How to Continually Qualify Prospects Throughout the Pipeline

Accurate and reliable forecasting will transform a sales organization.

When it comes to a process as vital as this, you would assume there’s no room for guesswork — but the reality plays out differently:

In a recent Forrester study, 60% of respondents said they did not have a well-defined or scientific approach to sales forecasting — and it’s not for lack of effort. When asked how much time they spend on forecasting weekly, 25% of all respondents said 100 hours or more. (Outreach)

Yikes! At that point, you’re dedicating a tremendous amount of resources to an educated guess.

Now, that’s not to say the obstacles standing in your way are easily overcome. After all, most sales teams treat qualification as a discrete event, not realizing that it’s a process — one that’s not always linear.

They also typically lack a common language for describing opportunities. As a result, information degrades at every step, and salespeople fall back on their instincts when predicting outcomes. This adds another layer of abstraction and eats up more of sales managers’ valuable time.

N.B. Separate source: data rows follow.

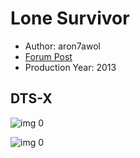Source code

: # Lone Survivor

* Author: aron7awol
* [Forum Post](https://www.avsforum.com/threads/bass-eq-for-filtered-movies.2995212/post-57557318)
* Production Year: 2013

## DTS-X

![img 0](https://i.imgur.com/tK9lWu2.jpg)

![img 0](https://i.imgur.com/8Mj1XEB.jpg)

What’s the fix? You must embrace a framework for ongoing qualification: A multi-dimensional set of criteria that sellers repeatedly use to mitigate the risk of working unqualified opportunities and improve forecast accuracy.

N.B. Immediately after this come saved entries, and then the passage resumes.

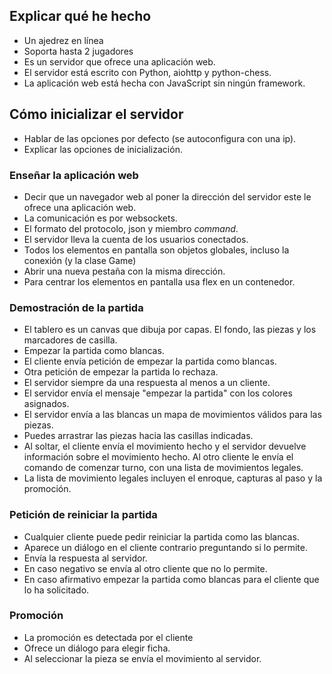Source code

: ## Explicar qué he hecho

+ Un ajedrez en línea
+ Soporta hasta 2 jugadores
+ Es un servidor que ofrece una aplicación web.
+ El servidor está escrito con Python, aiohttp y python-chess.
+ La aplicación web está hecha con JavaScript sin ningún framework.

## Cómo inicializar el servidor

+ Hablar de las opciones por defecto (se autoconfigura con una ip).
+ Explicar las opciones de inicialización.

### Enseñar la aplicación web

+ Decir que un navegador web al poner la dirección del servidor este le ofrece una aplicación web.
+ La comunicación es por websockets.
+ El formato del protocolo, json y miembro *command*.
+ El servidor lleva la cuenta de los usuarios conectados.
+ Todos los elementos en pantalla son objetos globales, incluso la conexión (y la clase Game)
+ Abrir una nueva pestaña con la misma dirección.
+ Para centrar los elementos en pantalla usa flex en un contenedor.

### Demostración de la partida

+ El tablero es un canvas que dibuja por capas. El fondo, las piezas y los marcadores de casilla.
+ Empezar la partida como blancas.
+ El cliente envía petición de empezar la partida como blancas.
+ Otra petición de empezar la partida lo rechaza.
+ El servidor siempre da una respuesta al menos a un cliente.
+ El servidor envía el mensaje "empezar la partida" con los colores asignados.
+ El servidor envía a las blancas un mapa de movimientos válidos para las piezas.
+ Puedes arrastrar las piezas hacia las casillas indicadas.
+ Al soltar, el cliente envía el movimiento hecho y el servidor devuelve información sobre el movimiento hecho. Al otro cliente le envía el comando de comenzar turno, con una lista de movimientos legales.
+ La lista de movimiento legales incluyen el enroque, capturas al paso y la promoción.

### Petición de reiniciar la partida

+ Cualquier cliente puede pedir reiniciar la partida como las blancas.
+ Aparece un diálogo en el cliente contrario preguntando si lo permite.
+ Envía la respuesta al servidor.
+ En caso negativo se envía al otro cliente que no lo permite.
+ En caso afirmativo empezar la partida como blancas para el cliente que lo ha solicitado.

### Promoción

+ La promoción es detectada por el cliente
+ Ofrece un diálogo para elegir ficha.
+ Al seleccionar la pieza se envía el movimiento al servidor.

It all begins with these four questions.

Should they buy?

Problem: There is a significant trust gap between B2B buyers and sellers. To the point that buyers bypass the best solution in favor of the one that offers the lowest risk. (Forrester)

Solution: Clearly, products and features are not the answer. B2B buyers don’t care how much you know until they know how much you care.

Sales professionals must begin by establishing a solid foundation of credibility, trust and rapport with potential buyers. From there, honestly evaluate whether your solution is a good fit.

Is there enough value to prompt action?

Problem: Salespeople will always be tempted to go after the pain — and organizations will always have pain points that they have absolutely no interest in solving.

Solution: Set the ROI of your product/solution on firm footing and ensure that there is enough value — for the company and the individual — to create urgency and motivate change. Because no matter what you’re selling, you’re selling change. Use that to your advantage.

Can they buy?

Problem: Sales reps work hard to forge impactful relationships. As a result, they’re tempted to cling to their champion inside a client organization. However, if you are not talking to the final decision-maker, the deal is ultimately at risk.

Solution: Use the O-P-C questioning technique to ensure you thoroughly understand the prospect’s buying process and have identified everyone who can influence the deal and those who will have the final say.

Is there a plan in place?

Problem: As we get ready for summer in the northern hemisphere, the potential to be blindsided by OoO responses only increases.

Solution: Salespeople should work with prospects to build a two-way understanding of a company’s crucial business issues and the activities required to solve them. This mutual plan is a powerful tool for building buyer confidence — and ensuring that deals don’t unexpectedly stall.

Ultimately, when you treat qualification as an ongoing event, you set sellers up for success — reducing frustrations and no-decisions while maximizing time spent on winnable opportunities. The results are an increase in win rate, the quality of your data and your forecast accuracy.